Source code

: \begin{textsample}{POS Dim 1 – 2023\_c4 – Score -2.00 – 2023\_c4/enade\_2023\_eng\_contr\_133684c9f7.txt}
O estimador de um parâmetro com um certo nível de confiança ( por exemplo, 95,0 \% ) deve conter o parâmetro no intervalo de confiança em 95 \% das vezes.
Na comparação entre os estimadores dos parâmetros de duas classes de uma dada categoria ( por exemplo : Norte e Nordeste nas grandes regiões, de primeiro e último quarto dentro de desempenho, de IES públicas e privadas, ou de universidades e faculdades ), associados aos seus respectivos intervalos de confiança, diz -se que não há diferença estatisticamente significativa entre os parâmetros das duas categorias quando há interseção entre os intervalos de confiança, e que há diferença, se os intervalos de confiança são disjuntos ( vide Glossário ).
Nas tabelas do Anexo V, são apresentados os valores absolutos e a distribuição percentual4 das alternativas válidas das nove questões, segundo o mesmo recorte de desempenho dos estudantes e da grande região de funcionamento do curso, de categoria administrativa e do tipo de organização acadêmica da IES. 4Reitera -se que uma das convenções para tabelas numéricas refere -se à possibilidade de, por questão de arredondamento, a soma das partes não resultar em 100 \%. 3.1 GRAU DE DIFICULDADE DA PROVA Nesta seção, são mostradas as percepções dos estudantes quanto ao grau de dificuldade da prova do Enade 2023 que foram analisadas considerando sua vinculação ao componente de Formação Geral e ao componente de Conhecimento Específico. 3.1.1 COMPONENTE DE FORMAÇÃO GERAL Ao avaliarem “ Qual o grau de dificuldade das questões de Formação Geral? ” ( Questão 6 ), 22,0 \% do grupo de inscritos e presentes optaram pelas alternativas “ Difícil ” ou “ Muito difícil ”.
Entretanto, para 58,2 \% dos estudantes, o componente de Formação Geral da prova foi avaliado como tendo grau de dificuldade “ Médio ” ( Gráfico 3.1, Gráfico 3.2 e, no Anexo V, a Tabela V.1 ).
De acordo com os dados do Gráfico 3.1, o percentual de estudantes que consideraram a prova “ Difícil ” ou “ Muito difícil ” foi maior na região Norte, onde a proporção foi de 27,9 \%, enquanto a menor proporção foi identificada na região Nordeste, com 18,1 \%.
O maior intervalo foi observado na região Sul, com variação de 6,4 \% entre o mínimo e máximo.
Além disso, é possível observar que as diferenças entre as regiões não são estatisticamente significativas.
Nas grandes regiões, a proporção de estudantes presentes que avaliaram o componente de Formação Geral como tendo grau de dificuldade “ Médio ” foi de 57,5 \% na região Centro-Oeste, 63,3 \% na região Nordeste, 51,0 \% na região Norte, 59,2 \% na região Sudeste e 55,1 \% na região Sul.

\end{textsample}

__________

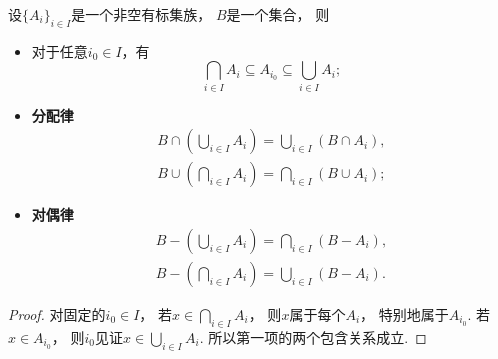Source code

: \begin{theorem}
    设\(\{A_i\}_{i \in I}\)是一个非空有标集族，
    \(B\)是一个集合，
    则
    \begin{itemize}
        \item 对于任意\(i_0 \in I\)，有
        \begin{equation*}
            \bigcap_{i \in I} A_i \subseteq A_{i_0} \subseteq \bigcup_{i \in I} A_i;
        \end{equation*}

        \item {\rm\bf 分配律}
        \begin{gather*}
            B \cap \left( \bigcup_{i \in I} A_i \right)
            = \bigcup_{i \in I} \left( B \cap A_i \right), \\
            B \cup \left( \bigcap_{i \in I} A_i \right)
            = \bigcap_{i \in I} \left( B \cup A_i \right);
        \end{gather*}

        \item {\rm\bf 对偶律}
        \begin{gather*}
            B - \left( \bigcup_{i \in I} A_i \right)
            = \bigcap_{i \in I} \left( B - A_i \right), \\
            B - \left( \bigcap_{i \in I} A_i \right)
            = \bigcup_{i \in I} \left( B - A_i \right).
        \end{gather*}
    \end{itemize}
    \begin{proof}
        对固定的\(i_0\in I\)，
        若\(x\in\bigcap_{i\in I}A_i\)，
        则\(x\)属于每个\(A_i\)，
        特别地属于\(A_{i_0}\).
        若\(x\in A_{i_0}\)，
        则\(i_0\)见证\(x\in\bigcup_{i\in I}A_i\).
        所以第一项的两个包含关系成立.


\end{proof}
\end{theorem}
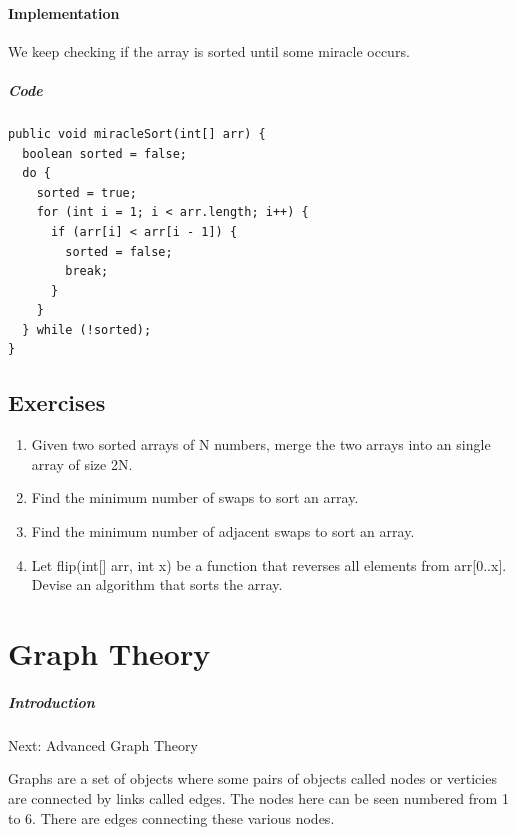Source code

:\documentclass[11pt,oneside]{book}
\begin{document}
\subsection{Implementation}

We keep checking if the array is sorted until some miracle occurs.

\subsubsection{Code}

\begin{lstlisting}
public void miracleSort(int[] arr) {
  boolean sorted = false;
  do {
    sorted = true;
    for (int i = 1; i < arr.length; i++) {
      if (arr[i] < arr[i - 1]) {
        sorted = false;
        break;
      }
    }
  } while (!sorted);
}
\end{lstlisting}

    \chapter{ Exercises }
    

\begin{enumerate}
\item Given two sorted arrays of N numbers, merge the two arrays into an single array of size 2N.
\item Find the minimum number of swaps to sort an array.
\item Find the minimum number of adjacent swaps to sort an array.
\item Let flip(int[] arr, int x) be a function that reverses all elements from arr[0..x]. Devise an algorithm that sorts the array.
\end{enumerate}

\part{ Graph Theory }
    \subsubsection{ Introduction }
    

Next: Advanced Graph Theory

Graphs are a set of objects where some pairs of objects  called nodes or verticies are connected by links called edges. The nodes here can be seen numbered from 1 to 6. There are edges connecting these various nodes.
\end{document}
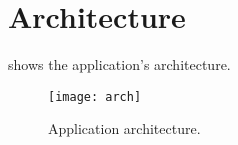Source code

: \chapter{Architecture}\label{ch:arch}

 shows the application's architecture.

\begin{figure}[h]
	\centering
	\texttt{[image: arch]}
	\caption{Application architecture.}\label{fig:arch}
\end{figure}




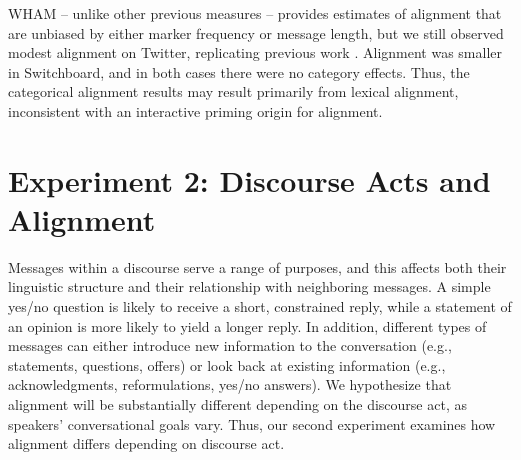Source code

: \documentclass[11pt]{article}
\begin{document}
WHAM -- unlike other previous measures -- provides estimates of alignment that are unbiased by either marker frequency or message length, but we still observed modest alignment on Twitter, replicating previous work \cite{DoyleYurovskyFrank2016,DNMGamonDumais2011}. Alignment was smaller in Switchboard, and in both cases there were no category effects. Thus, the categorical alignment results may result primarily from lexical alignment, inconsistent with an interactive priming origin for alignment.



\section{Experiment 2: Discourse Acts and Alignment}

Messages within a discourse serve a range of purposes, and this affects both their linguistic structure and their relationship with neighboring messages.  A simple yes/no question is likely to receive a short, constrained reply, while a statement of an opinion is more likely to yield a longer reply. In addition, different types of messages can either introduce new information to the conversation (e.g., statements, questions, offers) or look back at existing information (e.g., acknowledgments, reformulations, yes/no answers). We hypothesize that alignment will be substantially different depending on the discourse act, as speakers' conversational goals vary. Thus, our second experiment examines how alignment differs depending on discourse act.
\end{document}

__________

| EXERCISE |
In the records above, locate every line with the string "chapter" and copy it.

| SOLUTION TO THE EXERCISE |
    \chapter{ Exercises }
: \chapter{Architecture}\label{ch:arch}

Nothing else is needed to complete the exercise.